### WORK REQUIRED
From the entries that follow, reproduce exactly and only the lines from the line with "Prazo sugerido (opcional)" to the line with "Boa implementação.", endpoints included.

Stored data
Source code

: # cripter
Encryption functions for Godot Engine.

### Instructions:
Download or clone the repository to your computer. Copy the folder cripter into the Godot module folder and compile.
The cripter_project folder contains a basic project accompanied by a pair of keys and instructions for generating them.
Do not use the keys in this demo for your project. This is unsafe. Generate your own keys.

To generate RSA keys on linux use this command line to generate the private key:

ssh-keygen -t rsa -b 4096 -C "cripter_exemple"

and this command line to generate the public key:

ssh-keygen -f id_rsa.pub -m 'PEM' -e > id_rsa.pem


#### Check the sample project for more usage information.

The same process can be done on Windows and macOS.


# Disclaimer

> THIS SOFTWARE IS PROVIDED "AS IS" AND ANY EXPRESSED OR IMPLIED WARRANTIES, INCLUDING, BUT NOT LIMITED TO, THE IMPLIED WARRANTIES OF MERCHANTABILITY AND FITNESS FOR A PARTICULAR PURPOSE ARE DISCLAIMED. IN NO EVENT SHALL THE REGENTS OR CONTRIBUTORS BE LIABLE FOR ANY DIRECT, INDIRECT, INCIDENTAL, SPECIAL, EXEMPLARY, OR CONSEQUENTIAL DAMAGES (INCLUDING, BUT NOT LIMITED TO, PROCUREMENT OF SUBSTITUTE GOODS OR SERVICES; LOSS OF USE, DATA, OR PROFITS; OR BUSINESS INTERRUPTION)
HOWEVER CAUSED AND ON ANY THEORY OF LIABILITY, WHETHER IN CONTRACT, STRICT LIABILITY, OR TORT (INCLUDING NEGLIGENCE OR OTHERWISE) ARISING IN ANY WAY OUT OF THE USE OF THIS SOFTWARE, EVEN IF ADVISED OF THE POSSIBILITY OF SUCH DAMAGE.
---
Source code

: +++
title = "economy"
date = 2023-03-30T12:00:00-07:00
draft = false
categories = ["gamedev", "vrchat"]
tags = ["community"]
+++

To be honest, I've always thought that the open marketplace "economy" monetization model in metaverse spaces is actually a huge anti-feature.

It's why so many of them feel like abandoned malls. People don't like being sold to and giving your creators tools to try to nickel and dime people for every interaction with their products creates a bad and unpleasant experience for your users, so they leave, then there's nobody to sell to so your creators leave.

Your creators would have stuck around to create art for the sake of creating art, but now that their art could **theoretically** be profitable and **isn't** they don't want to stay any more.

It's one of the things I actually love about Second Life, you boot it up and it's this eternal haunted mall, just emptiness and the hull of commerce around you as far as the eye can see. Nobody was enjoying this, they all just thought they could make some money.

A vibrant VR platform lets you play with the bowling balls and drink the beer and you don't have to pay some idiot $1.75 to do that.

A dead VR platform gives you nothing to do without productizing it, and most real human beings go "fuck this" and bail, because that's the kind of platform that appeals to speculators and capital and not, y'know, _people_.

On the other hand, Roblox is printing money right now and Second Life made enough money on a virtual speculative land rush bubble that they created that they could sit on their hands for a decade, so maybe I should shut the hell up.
==
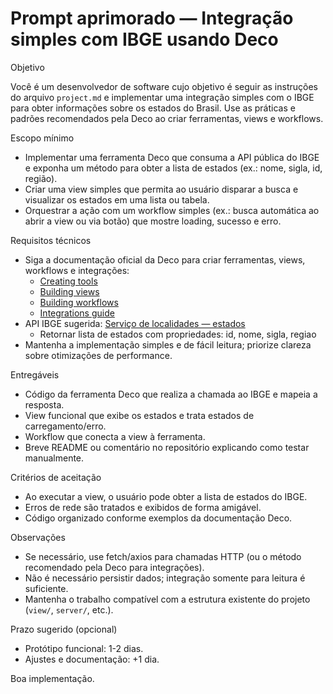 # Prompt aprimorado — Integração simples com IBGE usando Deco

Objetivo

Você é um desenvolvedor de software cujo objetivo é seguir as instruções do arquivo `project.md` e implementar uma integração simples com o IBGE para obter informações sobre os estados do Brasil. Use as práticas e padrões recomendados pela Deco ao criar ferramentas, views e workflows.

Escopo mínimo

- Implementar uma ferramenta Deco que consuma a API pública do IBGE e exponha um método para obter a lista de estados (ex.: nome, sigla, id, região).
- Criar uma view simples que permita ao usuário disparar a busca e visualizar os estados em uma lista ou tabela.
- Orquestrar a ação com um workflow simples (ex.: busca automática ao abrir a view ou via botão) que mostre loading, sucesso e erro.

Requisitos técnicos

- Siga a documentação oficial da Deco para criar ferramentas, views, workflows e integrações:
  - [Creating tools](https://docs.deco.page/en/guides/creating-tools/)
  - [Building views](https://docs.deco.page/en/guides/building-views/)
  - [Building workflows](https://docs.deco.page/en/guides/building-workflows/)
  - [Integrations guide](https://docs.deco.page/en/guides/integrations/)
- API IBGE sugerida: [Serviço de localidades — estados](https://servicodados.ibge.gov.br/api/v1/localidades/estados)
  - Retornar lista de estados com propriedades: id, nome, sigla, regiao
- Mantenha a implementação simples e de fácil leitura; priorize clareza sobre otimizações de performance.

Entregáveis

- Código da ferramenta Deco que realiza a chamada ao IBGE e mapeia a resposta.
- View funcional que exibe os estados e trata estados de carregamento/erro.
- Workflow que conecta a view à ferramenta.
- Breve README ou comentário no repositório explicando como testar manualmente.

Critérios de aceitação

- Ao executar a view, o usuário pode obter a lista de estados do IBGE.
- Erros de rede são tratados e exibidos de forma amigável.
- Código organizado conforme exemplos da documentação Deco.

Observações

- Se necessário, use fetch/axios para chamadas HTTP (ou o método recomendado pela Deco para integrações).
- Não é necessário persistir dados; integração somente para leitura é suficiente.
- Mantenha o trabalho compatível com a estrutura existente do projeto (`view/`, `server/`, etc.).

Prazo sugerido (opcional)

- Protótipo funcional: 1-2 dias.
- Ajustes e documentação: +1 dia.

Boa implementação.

### WRITTEN ANSWER
Prazo sugerido (opcional)

- Protótipo funcional: 1-2 dias.
- Ajustes e documentação: +1 dia.

Boa implementação.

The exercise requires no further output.